Problem details -
Would you please copy all of the data exactly, skipping the images?

= = = = =

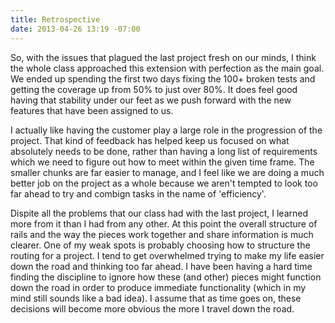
 ```yaml
---
title: Retrospective
date: 2013-04-26 13:19 -07:00
---
```


So, with the issues that plagued the last project fresh on our minds, I think the whole class approached this extension with perfection as the main goal.  We ended up spending the first two days fixing the 100+ broken tests and getting the coverage up from 50% to just over 80%.  It does feel good having that stability under our feet as we push forward with the new features that have been assigned to us.

I actually like having the customer play a large role in the progression of the project.  That kind of feedback has helped keep us focused on what absolutely needs to be done, rather than having a long list of requirements which we need to figure out how to meet within the given time frame.  The smaller chunks are far easier to manage, and I feel like we are doing a much better job on the project as a whole because we aren't tempted to look too far ahead to try and combign tasks in the name of 'efficiency'.

Dispite all the problems that our class had with the last project, I learned more from it than I had from any other.  At this point the overall structure of rails and the way the pieces work together and share information is much clearer.  One of my weak spots is probably choosing how to structure the routing for a project.  I tend to get overwhelmed trying to make my life easier down the road and thinking too far ahead.  I have been having a hard time finding the discipline to ignore how these (and other) pieces might function down the road in order to produce immediate functionality (which in my mind still sounds like a bad idea).  I assume that as time goes on, these decisions will become more obvious the more I travel down the road.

= = = = =

Answer area -
 ```yaml
---
title: Retrospective
date: 2013-04-26 13:19 -07:00
---
```


So, with the issues that plagued the last project fresh on our minds, I think the whole class approached this extension with perfection as the main goal.  We ended up spending the first two days fixing the 100+ broken tests and getting the coverage up from 50% to just over 80%.  It does feel good having that stability under our feet as we push forward with the new features that have been assigned to us.

I actually like having the customer play a large role in the progression of the project.  That kind of feedback has helped keep us focused on what absolutely needs to be done, rather than having a long list of requirements which we need to figure out how to meet within the given time frame.  The smaller chunks are far easier to manage, and I feel like we are doing a much better job on the project as a whole because we aren't tempted to look too far ahead to try and combign tasks in the name of 'efficiency'.

Dispite all the problems that our class had with the last project, I learned more from it than I had from any other.  At this point the overall structure of rails and the way the pieces work together and share information is much clearer.  One of my weak spots is probably choosing how to structure the routing for a project.  I tend to get overwhelmed trying to make my life easier down the road and thinking too far ahead.  I have been having a hard time finding the discipline to ignore how these (and other) pieces might function down the road in order to produce immediate functionality (which in my mind still sounds like a bad idea).  I assume that as time goes on, these decisions will become more obvious the more I travel down the road.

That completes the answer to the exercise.